High chance of cooling La Nina weather pattern brings little respite for surging global and ocean heat
A La Nina cooling weather phenomenon is likely to kick in at the end of the year, say weather experts, but will do little to dent soaring global and ocean temperatures.
La Nina and El Nino are natural changes to temperatures in parts of the Pacific Ocean, and are the biggest fluctuations in the Earth's climate system, with far-reaching impacts on people and extreme weather.
The United Nations's World Meteorological Organization (WMO) said on Wednesday there is now a 60% chance the current neutral conditions will give way to La Nina between October and February next year.
It follows a prolonged streak of its opposite, the warming El Nino weather pattern, that fuelled 12 months of record-breaking heat before it waned in early summer.
But both are now layered over increased global heat due to climate change.
That means the cooler La Nina will not dent long term rising global temperatures, nor soaring ocean heat that has been alarming scientists.
WMO secretary general Celeste Saulo said: "Since June 2023, we have seen an extended streak of exceptional global land and sea surface temperature.
"Even if a short-term cooling La Nina event does emerge, it will not change the long-term trajectory of rising global temperatures due to heat-trapping greenhouse gases in the atmosphere."
Professor Richard Allan, from Reading University, said: "La Nina will temporarily put the brakes on the surge in global ocean surface warming, yet rising greenhouse gases and cleaner air will continue to cause more heat to flood into the deeper ocean."
La Nina is characterised by unusually cold ocean surface temperatures in the equatorial Pacific region, and brings cooler conditions on average.
Its impacts depend on when and for how long it strikes, but can include drought in the southern US, drought and flooding in different parts of South America, wet conditions in South Asia, and flooding in Canada.
It tends to suppress hurricanes in the central and eastern Pacific basins, but can cause a surge of hurricanes in the Atlantic basin.
Both La Nina and El Nino tend to last between nine and 12 months, but can be much longer, and they don't necessarily alternate.
But 2024 could still be hottest year ever
But even with a possible cooling effect from La Nina, 2024 is still likely to be at least as hot as the record-breaking 2023, if not the hottest ever, scientists expect.
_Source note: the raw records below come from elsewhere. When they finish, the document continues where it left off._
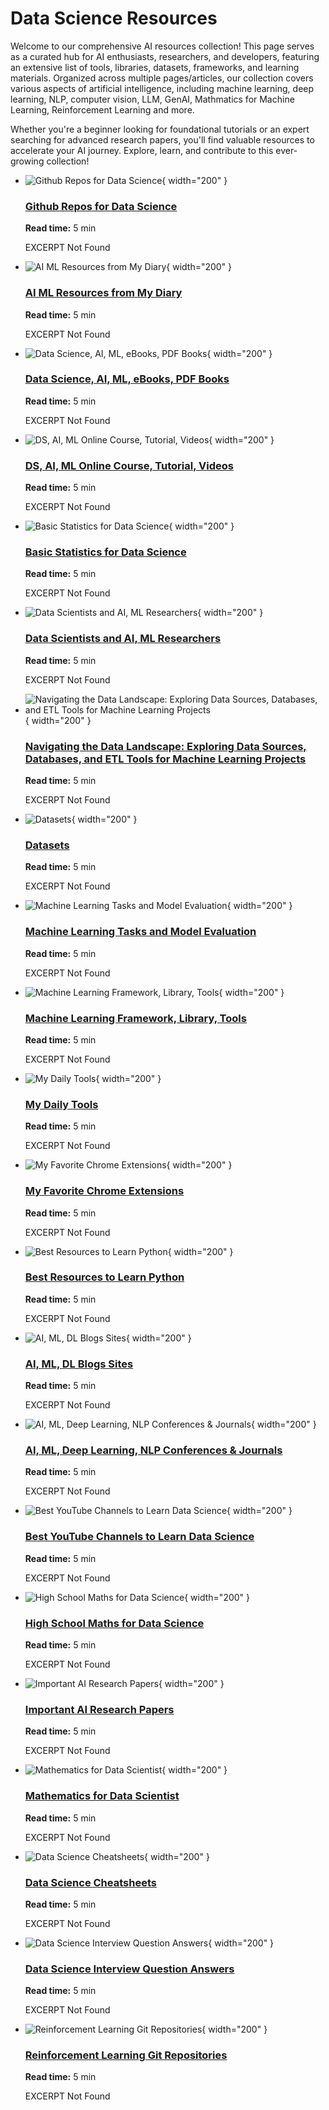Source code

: # Data Science Resources
Welcome to our comprehensive AI resources collection! This page serves as a curated hub for AI enthusiasts, researchers, and developers, featuring an extensive list of tools, libraries, datasets, frameworks, and learning materials. Organized across multiple pages/articles, our collection covers various aspects of artificial intelligence, including machine learning, deep learning, NLP, computer vision, LLM, GenAI, Mathmatics for Machine Learning, Reinforcement Learning and more.

Whether you're a beginner looking for foundational tutorials or an expert searching for advanced research papers, you'll find valuable resources to accelerate your AI journey. Explore, learn, and contribute to this ever-growing collection!


<div class="grid cards" markdown>



- ![Github Repos for Data Science](../assets/images/dsresources/dsr122-Github-Repos-to-Learn-DataScience.jpg){ width="200" }

    ### [Github Repos for Data Science](Github-Repos-for-DataScience.md)
    
    **Read time:** 5 min
    
    EXCERPT Not Found


- ![AI ML Resources from My Diary](../assets/images/dsresources/dsr121-AI-ML-Resources-from-My-Diary.jpg){ width="200" }

    ### [AI ML Resources from My Diary](AI-ML-Resources-from-My-Diary.md)
    
    **Read time:** 5 min
    
    EXCERPT Not Found
    
</div>

<div class="grid cards" markdown>



- ![Data Science, AI, ML, eBooks, PDF Books](../assets/images/dsresources/dsr120-Data-Science-AI-ML-eBooks-PDF-Books.jpg){ width="200" }

    ### [Data Science, AI, ML, eBooks, PDF Books](Data-Science-Books.md)
    
    **Read time:** 5 min
    
    EXCERPT Not Found


- ![DS, AI, ML Online Course, Tutorial, Videos](../assets/images/dsresources/dsr119-DS-AI-ML-Online-Course-Tutorial-Videos.jpg){ width="200" }

    ### [DS, AI, ML Online Course, Tutorial, Videos](DS-AI-ML-Online-Course-Tutorial-Videos.md)
    
    **Read time:** 5 min
    
    EXCERPT Not Found
    
</div>

<div class="grid cards" markdown>



- ![Basic Statistics for Data Science](../assets/images/dsresources/dsr118-Basic-Statistics-for-Data-Science.jpg){ width="200" }

    ### [Basic Statistics for Data Science](Basic-Statistics-for-Data-Science.md)
    
    **Read time:** 5 min
    
    EXCERPT Not Found


- ![Data Scientists and AI, ML Researchers](../assets/images/dsresources/dsr117-Data-Scientists-and-AI-ML-Researchers.jpg){ width="200" }

    ### [Data Scientists and AI, ML Researchers](Data-Scientists-and-AI-ML-Researchers.md)
    
    **Read time:** 5 min
    
    EXCERPT Not Found
    
</div>

<div class="grid cards" markdown>



- ![Navigating the Data Landscape: Exploring Data Sources, Databases, and ETL Tools for Machine Learning Projects](../assets/images/dsresources/dsr116-Data-Sources-Databases-ETL-Tools.jpg){ width="200" }

    ### [Navigating the Data Landscape: Exploring Data Sources, Databases, and ETL Tools for Machine Learning Projects](Data-Sources-Databases-ETL-Tools.md)
    
    **Read time:** 5 min
    
    EXCERPT Not Found


- ![Datasets](../assets/images/dsresources/dsr115-Datasets.jpg){ width="200" }

    ### [Datasets](Datasets.md)
    
    **Read time:** 5 min
    
    EXCERPT Not Found
    
</div>

<div class="grid cards" markdown>



- ![Machine Learning Tasks and Model Evaluation](../assets/images/dsresources/dsr114-ml-tasks-and-model-evaluation.jpg){ width="200" }

    ### [Machine Learning Tasks and Model Evaluation](ML-Tasks-and-Model-Evaluation.md)
    
    **Read time:** 5 min
    
    EXCERPT Not Found


- ![Machine Learning Framework, Library, Tools](../assets/images/dsresources/dsr113-Machine-Learning-Framework-Library-Tools.jpg){ width="200" }

    ### [Machine Learning Framework, Library, Tools](ML-Frameworks-Libraries-Tools.md)
    
    **Read time:** 5 min
    
    EXCERPT Not Found
    
</div>

<div class="grid cards" markdown>



- ![My Daily Tools](../assets/images/dsresources/dsr112-My-Daily-Tools.jpg){ width="200" }

    ### [My Daily Tools](My-Daily-Tools.md)
    
    **Read time:** 5 min
    
    EXCERPT Not Found


- ![My Favorite Chrome Extensions](../assets/images/dsresources/dsr111-My-Favorite-Chrome-Extensions.jpg){ width="200" }

    ### [My Favorite Chrome Extensions](My-Favorite-Chrome-Extensions.md)
    
    **Read time:** 5 min
    
    EXCERPT Not Found
    
</div>

<div class="grid cards" markdown>



- ![Best Resources to Learn Python](../assets/images/dsresources/dsr110-Best-Resources-to-Learn-Python.jpg){ width="200" }

    ### [Best Resources to Learn Python](Best-Resources-to-Learn-Python.md)
    
    **Read time:** 5 min
    
    EXCERPT Not Found


- ![AI, ML, DL Blogs Sites](../assets/images/dsresources/dsr109-AI-ML-DL-Blogs-Sites.jpg){ width="200" }

    ### [AI, ML, DL Blogs Sites](AI-ML-Blogs.md)
    
    **Read time:** 5 min
    
    EXCERPT Not Found
    
</div>

<div class="grid cards" markdown>



- ![AI, ML, Deep Learning, NLP Conferences & Journals](../assets/images/dsresources/dsr108-AI-ML-Deep-Learning-NLP-Conferences-Journals.jpg){ width="200" }

    ### [AI, ML, Deep Learning, NLP Conferences & Journals](AI-ML-Conferences-and-Journals.md)
    
    **Read time:** 5 min
    
    EXCERPT Not Found


- ![Best YouTube Channels to Learn Data Science](../assets/images/dsresources/dsr107-Best-YouTube-Channels-to-Learn-Data-Science.jpg){ width="200" }

    ### [Best YouTube Channels to Learn Data Science](Best-Youtube-Channels-to-Learn-Data-Science.md)
    
    **Read time:** 5 min
    
    EXCERPT Not Found
    
</div>

<div class="grid cards" markdown>



- ![High School Maths for Data Science](../assets/images/dsresources/dsr106-High-School-Maths-for-Data-Science.jpg){ width="200" }

    ### [High School Maths for Data Science](High-School-Maths-for-Data-Science.md)
    
    **Read time:** 5 min
    
    EXCERPT Not Found


- ![Important AI Research Papers](../assets/images/dsresources/dsr105-Important-AI-Research-Papers.jpg){ width="200" }

    ### [Important AI Research Papers](Important-AI-Research-Papers.md)
    
    **Read time:** 5 min
    
    EXCERPT Not Found
    
</div>

<div class="grid cards" markdown>



- ![Mathematics for Data Scientist](../assets/images/dsresources/dsr104-Mathematics-for-Data-Scientist.jpg){ width="200" }

    ### [Mathematics for Data Scientist](Mathematics-in-Data-Science.md)
    
    **Read time:** 5 min
    
    EXCERPT Not Found


- ![Data Science Cheatsheets](../assets/images/dsresources/dsr103-Data-Science-Cheatsheets.jpg){ width="200" }

    ### [Data Science Cheatsheets](Data-Science-Cheatsheets.md)
    
    **Read time:** 5 min
    
    EXCERPT Not Found
    
</div>

<div class="grid cards" markdown>



- ![Data Science Interview Question Answers](../assets/images/dsresources/dsr102-Data-Science-Interview-Question-Answers.jpg){ width="200" }

    ### [Data Science Interview Question Answers](Data-Science-Interview-Question-Answers.md)
    
    **Read time:** 5 min
    
    EXCERPT Not Found


- ![Reinforcement Learning Git Repositories](../assets/images/dsresources/dsr101-Reinforcement-Learning-Git-Repositories.jpg){ width="200" }

    ### [Reinforcement Learning Git Repositories](Reinforcement-Learning-Repositories.md)
    
    **Read time:** 5 min
    
    EXCERPT Not Found
    
</div>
The European Union's climate service Copernicus has said it is "pretty certain" that this year will end up hottest on record.
"In order for 2024 not to become the warmest on record, we need to see very significant landscape cooling for the remaining few months, which doesn't look likely at this stage," its director Carlo Buontempo said on Friday.
Professor Allan told Sky News it is "almost certain that 2024 will be about as hot on average globally as 2023, even if La Nina kicks in".
But that will be hard to prove because of the margin of error in data readings, he added.
How will La Nina affect UK weather?
Professor Allan said the UK is less likely to feel the impacts of La Nina on its weather than via economic shocks on the price of food and other resources.
He told Sky News: "UK weather will be minimally affected by La Nina, but we will mostly feel the economic effects of remote floods, droughts and heatwaves as wind patterns are shifted out of kilter, while the severity of these extremes are intensified by ongoing human caused climate change."
Dr Christopher England, Sky News meteorologist, said: "We probably can't expect much of an effect over the UK until next summer, but it's likely to be cooler and wetter than average then."
The greater risk of Atlantic tropical storms or hurricanes "may make for a windier later summer and autumn in particular next year", he said, adding: "In fact, the summer we've just had is the sort of thing that's more likely in an El Nina year."